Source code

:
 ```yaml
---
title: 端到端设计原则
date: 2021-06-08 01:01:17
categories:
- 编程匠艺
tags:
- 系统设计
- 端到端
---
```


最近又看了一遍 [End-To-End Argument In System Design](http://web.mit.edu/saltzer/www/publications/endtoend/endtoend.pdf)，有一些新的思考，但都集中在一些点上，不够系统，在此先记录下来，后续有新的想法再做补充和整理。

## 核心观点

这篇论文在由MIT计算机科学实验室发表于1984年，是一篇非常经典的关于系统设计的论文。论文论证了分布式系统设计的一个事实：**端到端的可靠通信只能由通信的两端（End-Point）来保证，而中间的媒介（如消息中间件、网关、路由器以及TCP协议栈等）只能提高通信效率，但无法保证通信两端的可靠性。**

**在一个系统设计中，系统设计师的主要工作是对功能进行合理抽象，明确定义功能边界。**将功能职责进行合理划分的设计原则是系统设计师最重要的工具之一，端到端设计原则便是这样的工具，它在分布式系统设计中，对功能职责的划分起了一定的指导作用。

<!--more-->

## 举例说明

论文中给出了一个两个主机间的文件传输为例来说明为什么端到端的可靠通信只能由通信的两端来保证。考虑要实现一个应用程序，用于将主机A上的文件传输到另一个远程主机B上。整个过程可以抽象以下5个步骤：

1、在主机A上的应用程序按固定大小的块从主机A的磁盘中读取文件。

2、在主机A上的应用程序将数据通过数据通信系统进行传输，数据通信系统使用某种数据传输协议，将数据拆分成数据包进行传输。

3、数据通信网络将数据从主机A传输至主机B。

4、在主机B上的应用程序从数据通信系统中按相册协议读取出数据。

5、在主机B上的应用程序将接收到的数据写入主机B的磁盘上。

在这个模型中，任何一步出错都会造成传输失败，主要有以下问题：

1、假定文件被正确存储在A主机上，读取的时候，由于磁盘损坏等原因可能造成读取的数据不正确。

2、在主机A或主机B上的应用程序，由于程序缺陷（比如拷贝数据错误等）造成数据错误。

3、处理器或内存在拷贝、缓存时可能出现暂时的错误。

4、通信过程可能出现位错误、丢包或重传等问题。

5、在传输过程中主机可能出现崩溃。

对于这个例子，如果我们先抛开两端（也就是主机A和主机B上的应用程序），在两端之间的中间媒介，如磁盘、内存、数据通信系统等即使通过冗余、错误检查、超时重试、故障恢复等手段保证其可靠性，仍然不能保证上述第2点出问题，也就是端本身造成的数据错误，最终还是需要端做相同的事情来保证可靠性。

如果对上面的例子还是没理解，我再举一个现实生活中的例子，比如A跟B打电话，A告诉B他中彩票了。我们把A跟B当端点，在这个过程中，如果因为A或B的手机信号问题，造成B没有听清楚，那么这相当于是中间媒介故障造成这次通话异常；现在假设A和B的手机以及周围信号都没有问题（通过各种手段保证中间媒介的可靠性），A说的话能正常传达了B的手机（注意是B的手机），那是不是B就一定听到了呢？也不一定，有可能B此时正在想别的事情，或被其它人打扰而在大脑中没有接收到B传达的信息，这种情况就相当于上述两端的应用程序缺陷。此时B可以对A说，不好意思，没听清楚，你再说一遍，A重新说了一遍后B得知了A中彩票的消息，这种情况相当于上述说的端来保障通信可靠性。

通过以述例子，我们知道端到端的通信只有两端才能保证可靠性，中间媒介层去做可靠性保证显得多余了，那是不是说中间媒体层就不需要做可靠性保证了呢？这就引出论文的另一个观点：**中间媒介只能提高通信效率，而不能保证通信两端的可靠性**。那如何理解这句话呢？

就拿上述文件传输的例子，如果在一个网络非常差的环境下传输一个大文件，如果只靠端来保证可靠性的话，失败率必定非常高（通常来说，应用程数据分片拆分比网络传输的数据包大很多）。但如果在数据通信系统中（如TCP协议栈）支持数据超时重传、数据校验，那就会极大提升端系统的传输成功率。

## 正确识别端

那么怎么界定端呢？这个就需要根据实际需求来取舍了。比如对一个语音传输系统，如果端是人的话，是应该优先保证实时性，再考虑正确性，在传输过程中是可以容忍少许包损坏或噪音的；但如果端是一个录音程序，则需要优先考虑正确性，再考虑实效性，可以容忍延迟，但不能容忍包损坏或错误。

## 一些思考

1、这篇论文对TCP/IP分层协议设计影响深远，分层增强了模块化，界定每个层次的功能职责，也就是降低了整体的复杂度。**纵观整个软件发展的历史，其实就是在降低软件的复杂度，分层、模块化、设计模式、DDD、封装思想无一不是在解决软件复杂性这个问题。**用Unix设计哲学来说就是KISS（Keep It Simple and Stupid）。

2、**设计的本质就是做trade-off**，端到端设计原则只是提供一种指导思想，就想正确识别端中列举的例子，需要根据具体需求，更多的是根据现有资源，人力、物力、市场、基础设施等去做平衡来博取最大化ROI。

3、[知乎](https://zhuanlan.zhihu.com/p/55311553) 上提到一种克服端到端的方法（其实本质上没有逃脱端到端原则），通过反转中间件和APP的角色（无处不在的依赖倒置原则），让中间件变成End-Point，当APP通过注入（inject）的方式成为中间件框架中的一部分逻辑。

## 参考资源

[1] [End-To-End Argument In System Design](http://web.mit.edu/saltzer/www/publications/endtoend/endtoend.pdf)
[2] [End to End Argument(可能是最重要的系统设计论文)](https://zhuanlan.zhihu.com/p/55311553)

§ **EXERCISE PROMPT**
Report each line above containing the string "endtoend".

§ **WRITTEN RESPONSE**
最近又看了一遍 [End-To-End Argument In System Design](http://web.mit.edu/saltzer/www/publications/endtoend/endtoend.pdf)，有一些新的思考，但都集中在一些点上，不够系统，在此先记录下来，后续有新的想法再做补充和整理。
[1] [End-To-End Argument In System Design](http://web.mit.edu/saltzer/www/publications/endtoend/endtoend.pdf)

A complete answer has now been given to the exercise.